In January, I mentioned Dennis Kucinich’s call to DHS to fend off an aggressive challenger who questioned his prolonged absences from his home district.
DHS can’t protect him now. It’s do-or-die tonight:
Dennis Kucinich, the liberal Ohio politician who made two failed White House campaigns, fought Tuesday in the Democratic primary to keep his seat against the toughest, best-financed challenger in his 12-year congressional career.
Although the presidential primary commands most of the nation’s attention, Kucinich’s race was the best known congressional contest on ballots in Ohio and Texas.
Other races included two veterans of the Iraq war seeking congressional nominations in Ohio and a battle for the nomination to challenge Sen. John Cornyn in Texas. Voters in one Vermont community were considering whether to call for the arrest of President Bush and Vice President Dick Cheney.
For years, the 61-year-old Kucinich has won re-election by margins of up to 75 percent in a reliably Democratic, Cleveland-area district.

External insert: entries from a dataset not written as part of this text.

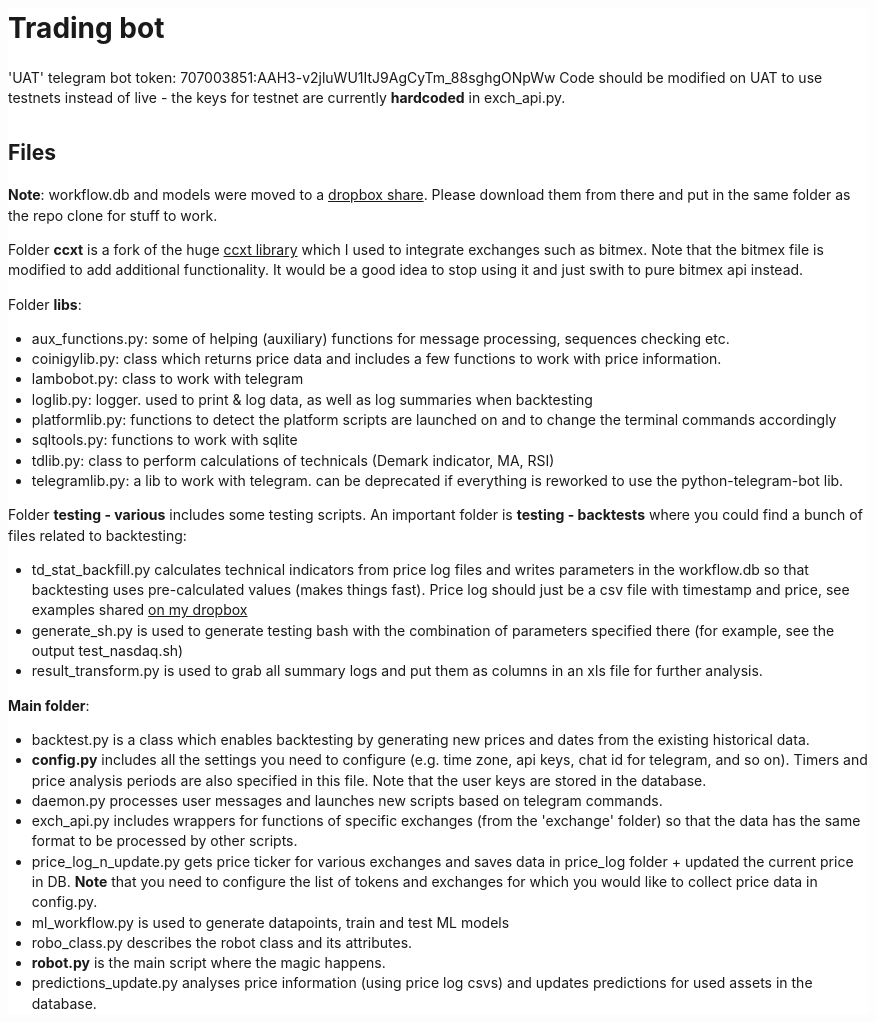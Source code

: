 # Trading bot 

'UAT' telegram bot token: 707003851:AAH3-v2jluWU1ItJ9AgCyTm_88sghgONpWw 
Code should be modified on UAT to use testnets instead of live - the keys for testnet are currently **hardcoded** in exch_api.py. 

## Files 

**Note**: workflow.db and models were moved to a [dropbox share](https://www.dropbox.com/sh/8zdibi63k65kndu/AAAhJMi1W5LAknhFqzSrw62Ya?dl=0). Please download them from there and put in the same folder as the repo clone for stuff to work. 

Folder **ccxt** is a fork of the huge [ccxt library](https://github.com/ccxt/ccxt) which I used to integrate exchanges such as bitmex. Note that the bitmex file is modified to add additional functionality. It would be a good idea to stop using it and just swith to pure bitmex api instead. 

Folder **libs**: 

- aux_functions.py: some of helping (auxiliary) functions for message processing, sequences checking etc. 
- coinigylib.py: class which returns price data and includes a few functions to work with price information.  
- lambobot.py: class to work with telegram 
- loglib.py: logger. used to print & log data, as well as log summaries when backtesting 
- platformlib.py: functions to detect the platform scripts are launched on and to change the terminal commands accordingly  
- sqltools.py: functions to work with sqlite 
- tdlib.py: class to perform calculations of technicals (Demark indicator, MA, RSI)
- telegramlib.py: a lib to work with telegram. can be deprecated if everything is reworked to use the python-telegram-bot lib. 

Folder **testing - various** includes some testing scripts. An important folder is **testing - backtests** where you could find a bunch of files related to backtesting: 

- td_stat_backfill.py calculates technical indicators from price log files and writes parameters in the workflow.db so that backtesting uses pre-calculated values (makes things fast). Price log should just be a csv file with timestamp and price, see examples shared [on my dropbox](https://www.dropbox.com/sh/77njh1iezxjvm3r/AAAiGKyNs06pw2TImvnwPpUza?dl=0) 
- generate_sh.py is used to generate testing bash with the combination of parameters specified there (for example, see the output test_nasdaq.sh) 
- result_transform.py is used to grab all summary logs and put them as columns in an xls file for further analysis. 

**Main folder**: 

- backtest.py is a class which enables backtesting by generating new prices and dates from the existing historical data. 
- **config.py** includes all the settings you need to configure (e.g. time zone, api keys, chat id for telegram, and so on). Timers and price analysis periods are also specified in this file. Note that the user keys are stored in the database. 
- daemon.py processes user messages and launches new scripts based on telegram commands. 
- exch_api.py includes wrappers for functions of specific exchanges (from the 'exchange' folder) so that the data has the same format to be processed by other scripts.  
- price_log_n_update.py gets price ticker for various exchanges and saves data in price_log folder + updated the current price in DB. **Note** that you need to configure the list of tokens and exchanges for which you would like to collect price data in config.py. 
- ml_workflow.py is used to generate datapoints, train and test ML models 
- robo_class.py describes the robot class and its attributes. 
- **robot.py** is the main script where the magic happens. 
- predictions_update.py analyses price information (using price log csvs) and updates predictions for used assets in the database.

But after sensing early that Joe Cimperman was a formidable opponent, Kucinich abandoned his presidential campaign on Jan. 25, months earlier in the race than he did in 2004, when he also was polling in low one-digit numbers.

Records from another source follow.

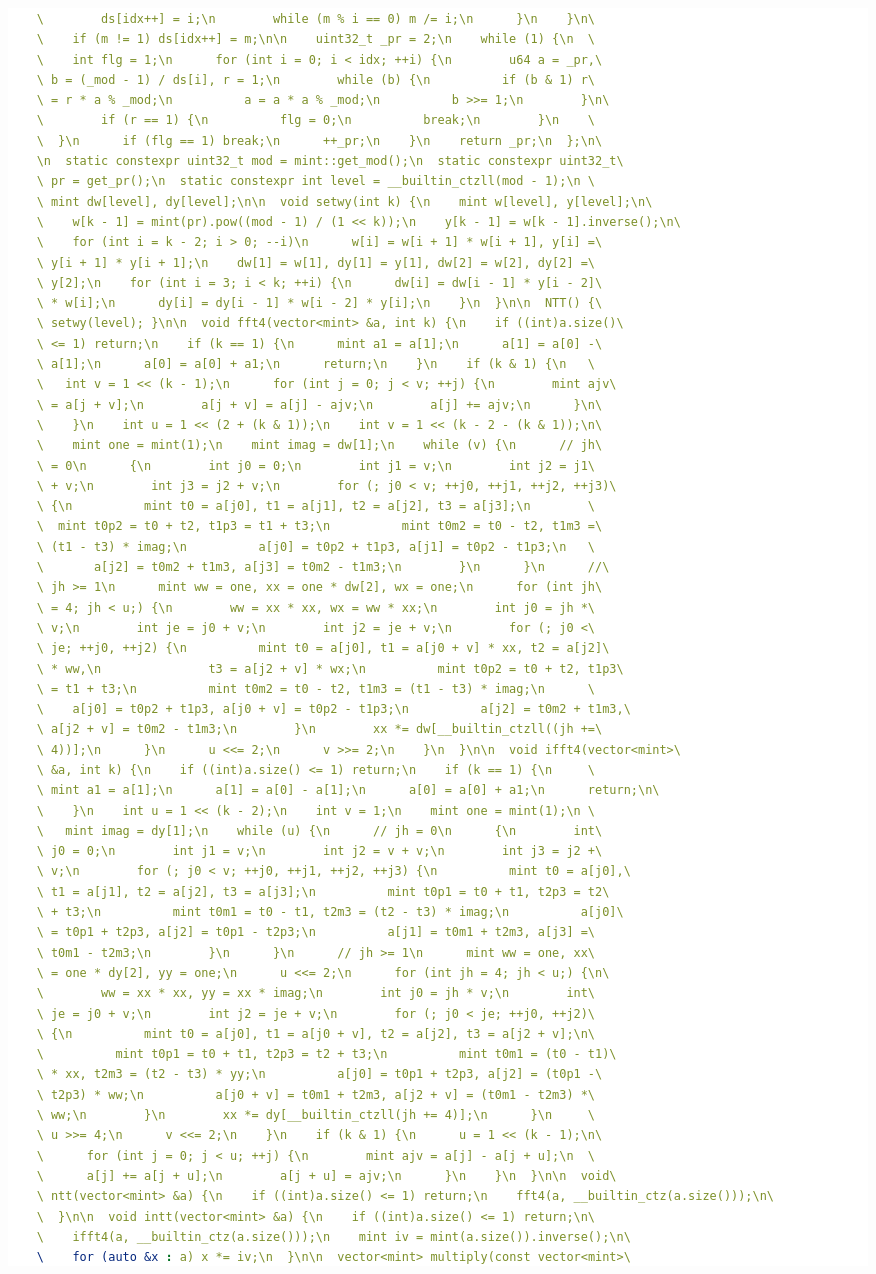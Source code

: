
 ```yaml
    \        ds[idx++] = i;\n        while (m % i == 0) m /= i;\n      }\n    }\n\
    \    if (m != 1) ds[idx++] = m;\n\n    uint32_t _pr = 2;\n    while (1) {\n  \
    \    int flg = 1;\n      for (int i = 0; i < idx; ++i) {\n        u64 a = _pr,\
    \ b = (_mod - 1) / ds[i], r = 1;\n        while (b) {\n          if (b & 1) r\
    \ = r * a % _mod;\n          a = a * a % _mod;\n          b >>= 1;\n        }\n\
    \        if (r == 1) {\n          flg = 0;\n          break;\n        }\n    \
    \  }\n      if (flg == 1) break;\n      ++_pr;\n    }\n    return _pr;\n  };\n\
    \n  static constexpr uint32_t mod = mint::get_mod();\n  static constexpr uint32_t\
    \ pr = get_pr();\n  static constexpr int level = __builtin_ctzll(mod - 1);\n \
    \ mint dw[level], dy[level];\n\n  void setwy(int k) {\n    mint w[level], y[level];\n\
    \    w[k - 1] = mint(pr).pow((mod - 1) / (1 << k));\n    y[k - 1] = w[k - 1].inverse();\n\
    \    for (int i = k - 2; i > 0; --i)\n      w[i] = w[i + 1] * w[i + 1], y[i] =\
    \ y[i + 1] * y[i + 1];\n    dw[1] = w[1], dy[1] = y[1], dw[2] = w[2], dy[2] =\
    \ y[2];\n    for (int i = 3; i < k; ++i) {\n      dw[i] = dw[i - 1] * y[i - 2]\
    \ * w[i];\n      dy[i] = dy[i - 1] * w[i - 2] * y[i];\n    }\n  }\n\n  NTT() {\
    \ setwy(level); }\n\n  void fft4(vector<mint> &a, int k) {\n    if ((int)a.size()\
    \ <= 1) return;\n    if (k == 1) {\n      mint a1 = a[1];\n      a[1] = a[0] -\
    \ a[1];\n      a[0] = a[0] + a1;\n      return;\n    }\n    if (k & 1) {\n   \
    \   int v = 1 << (k - 1);\n      for (int j = 0; j < v; ++j) {\n        mint ajv\
    \ = a[j + v];\n        a[j + v] = a[j] - ajv;\n        a[j] += ajv;\n      }\n\
    \    }\n    int u = 1 << (2 + (k & 1));\n    int v = 1 << (k - 2 - (k & 1));\n\
    \    mint one = mint(1);\n    mint imag = dw[1];\n    while (v) {\n      // jh\
    \ = 0\n      {\n        int j0 = 0;\n        int j1 = v;\n        int j2 = j1\
    \ + v;\n        int j3 = j2 + v;\n        for (; j0 < v; ++j0, ++j1, ++j2, ++j3)\
    \ {\n          mint t0 = a[j0], t1 = a[j1], t2 = a[j2], t3 = a[j3];\n        \
    \  mint t0p2 = t0 + t2, t1p3 = t1 + t3;\n          mint t0m2 = t0 - t2, t1m3 =\
    \ (t1 - t3) * imag;\n          a[j0] = t0p2 + t1p3, a[j1] = t0p2 - t1p3;\n   \
    \       a[j2] = t0m2 + t1m3, a[j3] = t0m2 - t1m3;\n        }\n      }\n      //\
    \ jh >= 1\n      mint ww = one, xx = one * dw[2], wx = one;\n      for (int jh\
    \ = 4; jh < u;) {\n        ww = xx * xx, wx = ww * xx;\n        int j0 = jh *\
    \ v;\n        int je = j0 + v;\n        int j2 = je + v;\n        for (; j0 <\
    \ je; ++j0, ++j2) {\n          mint t0 = a[j0], t1 = a[j0 + v] * xx, t2 = a[j2]\
    \ * ww,\n               t3 = a[j2 + v] * wx;\n          mint t0p2 = t0 + t2, t1p3\
    \ = t1 + t3;\n          mint t0m2 = t0 - t2, t1m3 = (t1 - t3) * imag;\n      \
    \    a[j0] = t0p2 + t1p3, a[j0 + v] = t0p2 - t1p3;\n          a[j2] = t0m2 + t1m3,\
    \ a[j2 + v] = t0m2 - t1m3;\n        }\n        xx *= dw[__builtin_ctzll((jh +=\
    \ 4))];\n      }\n      u <<= 2;\n      v >>= 2;\n    }\n  }\n\n  void ifft4(vector<mint>\
    \ &a, int k) {\n    if ((int)a.size() <= 1) return;\n    if (k == 1) {\n     \
    \ mint a1 = a[1];\n      a[1] = a[0] - a[1];\n      a[0] = a[0] + a1;\n      return;\n\
    \    }\n    int u = 1 << (k - 2);\n    int v = 1;\n    mint one = mint(1);\n \
    \   mint imag = dy[1];\n    while (u) {\n      // jh = 0\n      {\n        int\
    \ j0 = 0;\n        int j1 = v;\n        int j2 = v + v;\n        int j3 = j2 +\
    \ v;\n        for (; j0 < v; ++j0, ++j1, ++j2, ++j3) {\n          mint t0 = a[j0],\
    \ t1 = a[j1], t2 = a[j2], t3 = a[j3];\n          mint t0p1 = t0 + t1, t2p3 = t2\
    \ + t3;\n          mint t0m1 = t0 - t1, t2m3 = (t2 - t3) * imag;\n          a[j0]\
    \ = t0p1 + t2p3, a[j2] = t0p1 - t2p3;\n          a[j1] = t0m1 + t2m3, a[j3] =\
    \ t0m1 - t2m3;\n        }\n      }\n      // jh >= 1\n      mint ww = one, xx\
    \ = one * dy[2], yy = one;\n      u <<= 2;\n      for (int jh = 4; jh < u;) {\n\
    \        ww = xx * xx, yy = xx * imag;\n        int j0 = jh * v;\n        int\
    \ je = j0 + v;\n        int j2 = je + v;\n        for (; j0 < je; ++j0, ++j2)\
    \ {\n          mint t0 = a[j0], t1 = a[j0 + v], t2 = a[j2], t3 = a[j2 + v];\n\
    \          mint t0p1 = t0 + t1, t2p3 = t2 + t3;\n          mint t0m1 = (t0 - t1)\
    \ * xx, t2m3 = (t2 - t3) * yy;\n          a[j0] = t0p1 + t2p3, a[j2] = (t0p1 -\
    \ t2p3) * ww;\n          a[j0 + v] = t0m1 + t2m3, a[j2 + v] = (t0m1 - t2m3) *\
    \ ww;\n        }\n        xx *= dy[__builtin_ctzll(jh += 4)];\n      }\n     \
    \ u >>= 4;\n      v <<= 2;\n    }\n    if (k & 1) {\n      u = 1 << (k - 1);\n\
    \      for (int j = 0; j < u; ++j) {\n        mint ajv = a[j] - a[j + u];\n  \
    \      a[j] += a[j + u];\n        a[j + u] = ajv;\n      }\n    }\n  }\n\n  void\
    \ ntt(vector<mint> &a) {\n    if ((int)a.size() <= 1) return;\n    fft4(a, __builtin_ctz(a.size()));\n\
    \  }\n\n  void intt(vector<mint> &a) {\n    if ((int)a.size() <= 1) return;\n\
    \    ifft4(a, __builtin_ctz(a.size()));\n    mint iv = mint(a.size()).inverse();\n\
    \    for (auto &x : a) x *= iv;\n  }\n\n  vector<mint> multiply(const vector<mint>\
```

Cimperman, a Cleveland City Council member and former Kucinich admirer, raised nearly $500,000 and landed high-profile endorsements from the mayor and the city’s daily newspaper.
“Mr. Kucinich is not a congressman. He’s a showman,” said Cimperman, 37, who has belittled Kucinich’s Hollywood ties and criticized congressional votes Kucinich missed during his presidential campaigns.
Update: Denny K survives.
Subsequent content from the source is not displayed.